GUELPH -- Fresh air and a beautiful view are part of a goal to end chronic homelessness in Guelph and Wellington by 2023.

A pilot project with Ignatius Jesuit Centre, a non-verbal healing retreat in north Guelph, is taking a new approach to homelessness. The retreat has been closed since the pandemic began.

"Our retreaters come from all around the world and we couldn't possibly imagine accommodating them during a pandemic," director of operations Lisa Calzonetti said.

The county saw an opportunity that lined up their their housing-first philosophy.

"That's where you prioritize getting people housed so that they can work on their needs and addressing their needs," Wellington County director of housing Mark Poste said. "We know it's hard for people to prioritize anything if they don't have a place to call home."

The pilot project will allow up to 50 people to live at the centre with their own room, giving them a place to stay for 24 hours a day for up to 40 days. Traditional emergency shelters provide lodgings for overnight stays only.

"It would be an all-encompassing experience," Calzonetti said. "They would live here, eat, work."

The property offers a kitchen, counselling and addictions treatment. Staff are also available to help transition to permanent housing.

It will cost the county about $1.1 million for the year.

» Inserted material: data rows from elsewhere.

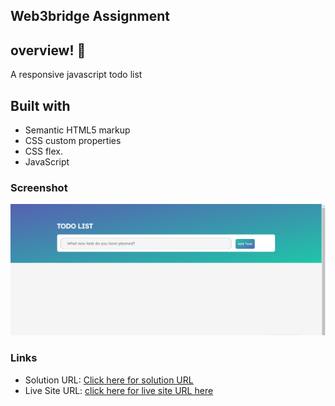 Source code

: 
## Web3bridge Assignment

## overview! 👋
A responsive javascript todo list
## Built with

- Semantic HTML5 markup
- CSS custom properties
- CSS flex.
- JavaScript



### Screenshot

![Design previev for this project](./laptop%20mode.PNG)


### Links

- Solution URL: [Click here for solution URL](https://github.com/Nonnyjoe/my-portfolio)
- Live Site URL: [click here for live site URL here](https://nonnyjoe.github.io/my-portfolio/)




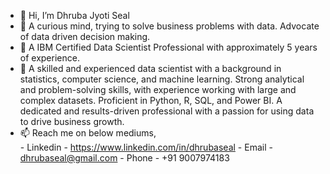 - 👋 Hi, I’m Dhruba Jyoti Seal
- 👀 A curious mind, trying to solve business problems with data. Advocate of data driven decision making.
- 🌱 A IBM Certified Data Scientist Professional with approximately 5 years of experience.
- 💞️ A skilled and experienced data scientist with a background in statistics, computer science, and machine learning. Strong analytical and problem-solving skills, with experience working with large and complex datasets. Proficient in Python, R, SQL, and Power BI. A dedicated and results-driven professional with a passion for using data to drive business growth.
- 📫 Reach me on below mediums,\
           - Linkedin - https://www.linkedin.com/in/dhrubaseal
           - Email - dhrubaseal@gmail.com
           - Phone - +91 9007974183

<!---
dhrubaseal/dhrubaseal is a ✨ special ✨ repository because its `README.md` (this file) appears on your GitHub profile.
You can click the Preview link to take a look at your changes.
--->
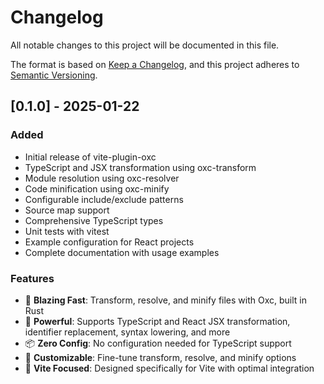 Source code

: # Changelog

All notable changes to this project will be documented in this file.

The format is based on [Keep a Changelog](https://keepachangelog.com/en/1.0.0/),
and this project adheres to [Semantic Versioning](https://semver.org/spec/v2.0.0.html).

## [0.1.0] - 2025-01-22

### Added
- Initial release of vite-plugin-oxc
- TypeScript and JSX transformation using oxc-transform
- Module resolution using oxc-resolver
- Code minification using oxc-minify
- Configurable include/exclude patterns
- Source map support
- Comprehensive TypeScript types
- Unit tests with vitest
- Example configuration for React projects
- Complete documentation with usage examples

### Features
- 🚀 **Blazing Fast**: Transform, resolve, and minify files with Oxc, built in Rust
- 🦾 **Powerful**: Supports TypeScript and React JSX transformation, identifier replacement, syntax lowering, and more
- 📦 **Zero Config**: No configuration needed for TypeScript support
- 🎨 **Customizable**: Fine-tune transform, resolve, and minify options
- 🔧 **Vite Focused**: Designed specifically for Vite with optimal integration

The housing-first approach was successful during the early stages of the pandemic. The three emergency shelters in the region were shut down because people weren't able to physically distance. People were instead given a hotel room while still accessing transitional services.

"We saw really great results from that and started looking what other options we could look at, first off to become more resilient," Poste said.

During that time, 31 people secured permanent housing and county officials said there was an overall improvement in health and a decline in emergency service use.

The centre will return to normal at the end of the pilot project.

A report detailing the Social Service Committee’s findings during the altered pandemic response to homelessness can be found on page 62 of their October committee agenda.